• Exercise
In full and without alteration, print the entries.

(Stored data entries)
########

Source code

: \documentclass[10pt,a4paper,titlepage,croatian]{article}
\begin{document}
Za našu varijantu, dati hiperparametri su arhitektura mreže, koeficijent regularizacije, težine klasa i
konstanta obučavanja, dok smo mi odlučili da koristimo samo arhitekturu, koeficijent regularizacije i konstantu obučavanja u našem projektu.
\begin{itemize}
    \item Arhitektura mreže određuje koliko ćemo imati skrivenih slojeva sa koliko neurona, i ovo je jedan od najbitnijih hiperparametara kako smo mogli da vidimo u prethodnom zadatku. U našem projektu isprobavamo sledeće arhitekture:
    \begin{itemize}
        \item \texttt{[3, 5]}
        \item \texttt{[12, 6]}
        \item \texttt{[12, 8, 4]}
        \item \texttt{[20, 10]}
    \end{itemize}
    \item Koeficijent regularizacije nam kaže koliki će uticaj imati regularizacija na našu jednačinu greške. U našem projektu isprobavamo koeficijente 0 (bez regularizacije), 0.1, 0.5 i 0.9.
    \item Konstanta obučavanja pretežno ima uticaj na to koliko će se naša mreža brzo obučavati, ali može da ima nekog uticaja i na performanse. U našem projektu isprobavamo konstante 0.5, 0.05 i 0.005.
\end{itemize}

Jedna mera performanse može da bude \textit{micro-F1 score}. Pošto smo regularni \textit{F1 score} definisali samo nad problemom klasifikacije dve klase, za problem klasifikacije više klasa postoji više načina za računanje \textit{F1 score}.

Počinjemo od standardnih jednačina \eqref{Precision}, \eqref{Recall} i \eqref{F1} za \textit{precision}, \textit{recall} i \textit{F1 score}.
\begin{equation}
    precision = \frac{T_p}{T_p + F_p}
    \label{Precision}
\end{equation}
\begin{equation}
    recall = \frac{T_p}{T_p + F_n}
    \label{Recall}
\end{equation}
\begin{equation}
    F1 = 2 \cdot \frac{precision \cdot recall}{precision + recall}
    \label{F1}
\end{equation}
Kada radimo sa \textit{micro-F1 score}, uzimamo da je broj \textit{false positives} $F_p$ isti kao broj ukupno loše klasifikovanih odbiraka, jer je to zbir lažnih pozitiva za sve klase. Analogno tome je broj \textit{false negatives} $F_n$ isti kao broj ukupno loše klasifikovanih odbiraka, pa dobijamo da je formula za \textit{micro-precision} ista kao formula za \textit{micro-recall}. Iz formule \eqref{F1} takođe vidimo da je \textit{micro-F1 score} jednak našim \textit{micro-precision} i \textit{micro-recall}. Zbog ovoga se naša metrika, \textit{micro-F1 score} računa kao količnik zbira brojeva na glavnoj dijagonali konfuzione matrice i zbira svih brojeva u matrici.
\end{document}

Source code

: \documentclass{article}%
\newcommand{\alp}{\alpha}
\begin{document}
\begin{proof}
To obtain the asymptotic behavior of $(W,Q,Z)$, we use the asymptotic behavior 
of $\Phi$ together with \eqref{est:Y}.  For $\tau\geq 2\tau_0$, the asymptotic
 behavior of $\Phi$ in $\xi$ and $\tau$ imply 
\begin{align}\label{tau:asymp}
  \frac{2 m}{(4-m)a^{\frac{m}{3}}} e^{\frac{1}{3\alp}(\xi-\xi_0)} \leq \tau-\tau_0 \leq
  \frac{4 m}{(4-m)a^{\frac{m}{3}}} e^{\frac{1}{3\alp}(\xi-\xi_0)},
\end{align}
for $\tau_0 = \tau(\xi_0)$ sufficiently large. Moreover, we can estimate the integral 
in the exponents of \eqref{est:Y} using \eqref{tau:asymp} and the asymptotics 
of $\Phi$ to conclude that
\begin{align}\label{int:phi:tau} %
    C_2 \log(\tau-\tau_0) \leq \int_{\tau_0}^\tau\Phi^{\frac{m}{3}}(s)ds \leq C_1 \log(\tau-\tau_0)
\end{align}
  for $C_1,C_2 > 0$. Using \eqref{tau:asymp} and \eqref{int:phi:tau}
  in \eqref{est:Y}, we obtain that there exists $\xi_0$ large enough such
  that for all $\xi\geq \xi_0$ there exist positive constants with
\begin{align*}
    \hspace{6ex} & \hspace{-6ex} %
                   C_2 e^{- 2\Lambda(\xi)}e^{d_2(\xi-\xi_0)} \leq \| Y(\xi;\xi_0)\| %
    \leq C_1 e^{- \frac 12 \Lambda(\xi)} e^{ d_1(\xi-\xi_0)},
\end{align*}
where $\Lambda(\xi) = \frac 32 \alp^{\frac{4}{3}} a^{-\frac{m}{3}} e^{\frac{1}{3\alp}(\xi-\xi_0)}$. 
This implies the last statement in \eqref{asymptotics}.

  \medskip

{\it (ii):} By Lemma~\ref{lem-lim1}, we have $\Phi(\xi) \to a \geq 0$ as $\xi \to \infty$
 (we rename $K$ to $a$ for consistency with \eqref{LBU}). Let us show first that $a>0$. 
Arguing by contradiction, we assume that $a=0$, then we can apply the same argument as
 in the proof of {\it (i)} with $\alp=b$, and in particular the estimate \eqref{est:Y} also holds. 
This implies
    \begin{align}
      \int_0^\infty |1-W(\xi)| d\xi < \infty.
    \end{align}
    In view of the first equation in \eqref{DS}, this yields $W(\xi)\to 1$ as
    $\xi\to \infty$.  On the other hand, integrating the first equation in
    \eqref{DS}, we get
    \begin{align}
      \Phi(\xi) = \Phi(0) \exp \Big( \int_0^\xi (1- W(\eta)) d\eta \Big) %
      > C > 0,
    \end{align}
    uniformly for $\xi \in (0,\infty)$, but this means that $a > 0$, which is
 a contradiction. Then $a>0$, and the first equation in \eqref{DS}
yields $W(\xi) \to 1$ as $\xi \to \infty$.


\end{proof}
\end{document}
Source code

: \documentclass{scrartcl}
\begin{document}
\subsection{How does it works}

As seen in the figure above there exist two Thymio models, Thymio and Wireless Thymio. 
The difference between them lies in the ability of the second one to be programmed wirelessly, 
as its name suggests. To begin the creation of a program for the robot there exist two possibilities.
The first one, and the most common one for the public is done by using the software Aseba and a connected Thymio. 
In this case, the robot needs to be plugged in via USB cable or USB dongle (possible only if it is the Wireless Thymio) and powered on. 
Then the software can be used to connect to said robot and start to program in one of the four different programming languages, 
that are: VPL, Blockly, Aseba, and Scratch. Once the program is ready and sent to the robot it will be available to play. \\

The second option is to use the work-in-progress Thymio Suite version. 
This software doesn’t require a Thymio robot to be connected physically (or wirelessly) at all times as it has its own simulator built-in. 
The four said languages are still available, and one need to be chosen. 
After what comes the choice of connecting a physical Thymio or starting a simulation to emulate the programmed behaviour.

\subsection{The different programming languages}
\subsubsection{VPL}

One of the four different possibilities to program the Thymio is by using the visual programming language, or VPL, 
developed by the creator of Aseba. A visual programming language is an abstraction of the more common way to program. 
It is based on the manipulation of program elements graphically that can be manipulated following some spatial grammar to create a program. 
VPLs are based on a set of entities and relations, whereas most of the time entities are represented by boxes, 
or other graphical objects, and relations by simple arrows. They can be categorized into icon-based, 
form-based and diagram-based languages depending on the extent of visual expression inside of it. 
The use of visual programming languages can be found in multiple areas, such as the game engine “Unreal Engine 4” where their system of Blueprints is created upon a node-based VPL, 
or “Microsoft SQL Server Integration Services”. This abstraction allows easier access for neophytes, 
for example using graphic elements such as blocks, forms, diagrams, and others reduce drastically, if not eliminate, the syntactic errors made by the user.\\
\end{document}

########

• Completed exercise
Source code

: \documentclass[10pt,a4paper,titlepage,croatian]{article}
\begin{document}
Za našu varijantu, dati hiperparametri su arhitektura mreže, koeficijent regularizacije, težine klasa i
konstanta obučavanja, dok smo mi odlučili da koristimo samo arhitekturu, koeficijent regularizacije i konstantu obučavanja u našem projektu.
\begin{itemize}
    \item Arhitektura mreže određuje koliko ćemo imati skrivenih slojeva sa koliko neurona, i ovo je jedan od najbitnijih hiperparametara kako smo mogli da vidimo u prethodnom zadatku. U našem projektu isprobavamo sledeće arhitekture:
    \begin{itemize}
        \item \texttt{[3, 5]}
        \item \texttt{[12, 6]}
        \item \texttt{[12, 8, 4]}
        \item \texttt{[20, 10]}
    \end{itemize}
    \item Koeficijent regularizacije nam kaže koliki će uticaj imati regularizacija na našu jednačinu greške. U našem projektu isprobavamo koeficijente 0 (bez regularizacije), 0.1, 0.5 i 0.9.
    \item Konstanta obučavanja pretežno ima uticaj na to koliko će se naša mreža brzo obučavati, ali može da ima nekog uticaja i na performanse. U našem projektu isprobavamo konstante 0.5, 0.05 i 0.005.
\end{itemize}

Jedna mera performanse može da bude \textit{micro-F1 score}. Pošto smo regularni \textit{F1 score} definisali samo nad problemom klasifikacije dve klase, za problem klasifikacije više klasa postoji više načina za računanje \textit{F1 score}.

Počinjemo od standardnih jednačina \eqref{Precision}, \eqref{Recall} i \eqref{F1} za \textit{precision}, \textit{recall} i \textit{F1 score}.
\begin{equation}
    precision = \frac{T_p}{T_p + F_p}
    \label{Precision}
\end{equation}
\begin{equation}
    recall = \frac{T_p}{T_p + F_n}
    \label{Recall}
\end{equation}
\begin{equation}
    F1 = 2 \cdot \frac{precision \cdot recall}{precision + recall}
    \label{F1}
\end{equation}
Kada radimo sa \textit{micro-F1 score}, uzimamo da je broj \textit{false positives} $F_p$ isti kao broj ukupno loše klasifikovanih odbiraka, jer je to zbir lažnih pozitiva za sve klase. Analogno tome je broj \textit{false negatives} $F_n$ isti kao broj ukupno loše klasifikovanih odbiraka, pa dobijamo da je formula za \textit{micro-precision} ista kao formula za \textit{micro-recall}. Iz formule \eqref{F1} takođe vidimo da je \textit{micro-F1 score} jednak našim \textit{micro-precision} i \textit{micro-recall}. Zbog ovoga se naša metrika, \textit{micro-F1 score} računa kao količnik zbira brojeva na glavnoj dijagonali konfuzione matrice i zbira svih brojeva u matrici.
\end{document}

Source code

: \documentclass{article}%
\newcommand{\alp}{\alpha}
\begin{document}
\begin{proof}
To obtain the asymptotic behavior of $(W,Q,Z)$, we use the asymptotic behavior 
of $\Phi$ together with \eqref{est:Y}.  For $\tau\geq 2\tau_0$, the asymptotic
 behavior of $\Phi$ in $\xi$ and $\tau$ imply 
\begin{align}\label{tau:asymp}
  \frac{2 m}{(4-m)a^{\frac{m}{3}}} e^{\frac{1}{3\alp}(\xi-\xi_0)} \leq \tau-\tau_0 \leq
  \frac{4 m}{(4-m)a^{\frac{m}{3}}} e^{\frac{1}{3\alp}(\xi-\xi_0)},
\end{align}
for $\tau_0 = \tau(\xi_0)$ sufficiently large. Moreover, we can estimate the integral 
in the exponents of \eqref{est:Y} using \eqref{tau:asymp} and the asymptotics 
of $\Phi$ to conclude that
\begin{align}\label{int:phi:tau} %
    C_2 \log(\tau-\tau_0) \leq \int_{\tau_0}^\tau\Phi^{\frac{m}{3}}(s)ds \leq C_1 \log(\tau-\tau_0)
\end{align}
  for $C_1,C_2 > 0$. Using \eqref{tau:asymp} and \eqref{int:phi:tau}
  in \eqref{est:Y}, we obtain that there exists $\xi_0$ large enough such
  that for all $\xi\geq \xi_0$ there exist positive constants with
\begin{align*}
    \hspace{6ex} & \hspace{-6ex} %
                   C_2 e^{- 2\Lambda(\xi)}e^{d_2(\xi-\xi_0)} \leq \| Y(\xi;\xi_0)\| %
    \leq C_1 e^{- \frac 12 \Lambda(\xi)} e^{ d_1(\xi-\xi_0)},
\end{align*}
where $\Lambda(\xi) = \frac 32 \alp^{\frac{4}{3}} a^{-\frac{m}{3}} e^{\frac{1}{3\alp}(\xi-\xi_0)}$. 
This implies the last statement in \eqref{asymptotics}.

  \medskip

{\it (ii):} By Lemma~\ref{lem-lim1}, we have $\Phi(\xi) \to a \geq 0$ as $\xi \to \infty$
 (we rename $K$ to $a$ for consistency with \eqref{LBU}). Let us show first that $a>0$. 
Arguing by contradiction, we assume that $a=0$, then we can apply the same argument as
 in the proof of {\it (i)} with $\alp=b$, and in particular the estimate \eqref{est:Y} also holds. 
This implies
    \begin{align}
      \int_0^\infty |1-W(\xi)| d\xi < \infty.
    \end{align}
    In view of the first equation in \eqref{DS}, this yields $W(\xi)\to 1$ as
    $\xi\to \infty$.  On the other hand, integrating the first equation in
    \eqref{DS}, we get
    \begin{align}
      \Phi(\xi) = \Phi(0) \exp \Big( \int_0^\xi (1- W(\eta)) d\eta \Big) %
      > C > 0,
    \end{align}
    uniformly for $\xi \in (0,\infty)$, but this means that $a > 0$, which is
 a contradiction. Then $a>0$, and the first equation in \eqref{DS}
yields $W(\xi) \to 1$ as $\xi \to \infty$.


\end{proof}
\end{document}
Source code

: \documentclass{scrartcl}
\begin{document}
\subsection{How does it works}

As seen in the figure above there exist two Thymio models, Thymio and Wireless Thymio. 
The difference between them lies in the ability of the second one to be programmed wirelessly, 
as its name suggests. To begin the creation of a program for the robot there exist two possibilities.
The first one, and the most common one for the public is done by using the software Aseba and a connected Thymio. 
In this case, the robot needs to be plugged in via USB cable or USB dongle (possible only if it is the Wireless Thymio) and powered on. 
Then the software can be used to connect to said robot and start to program in one of the four different programming languages, 
that are: VPL, Blockly, Aseba, and Scratch. Once the program is ready and sent to the robot it will be available to play. \\

The second option is to use the work-in-progress Thymio Suite version. 
This software doesn’t require a Thymio robot to be connected physically (or wirelessly) at all times as it has its own simulator built-in. 
The four said languages are still available, and one need to be chosen. 
After what comes the choice of connecting a physical Thymio or starting a simulation to emulate the programmed behaviour.

\subsection{The different programming languages}
\subsubsection{VPL}

One of the four different possibilities to program the Thymio is by using the visual programming language, or VPL, 
developed by the creator of Aseba. A visual programming language is an abstraction of the more common way to program. 
It is based on the manipulation of program elements graphically that can be manipulated following some spatial grammar to create a program. 
VPLs are based on a set of entities and relations, whereas most of the time entities are represented by boxes, 
or other graphical objects, and relations by simple arrows. They can be categorized into icon-based, 
form-based and diagram-based languages depending on the extent of visual expression inside of it. 
The use of visual programming languages can be found in multiple areas, such as the game engine “Unreal Engine 4” where their system of Blueprints is created upon a node-based VPL, 
or “Microsoft SQL Server Integration Services”. This abstraction allows easier access for neophytes, 
for example using graphic elements such as blocks, forms, diagrams, and others reduce drastically, if not eliminate, the syntactic errors made by the user.\\
\end{document}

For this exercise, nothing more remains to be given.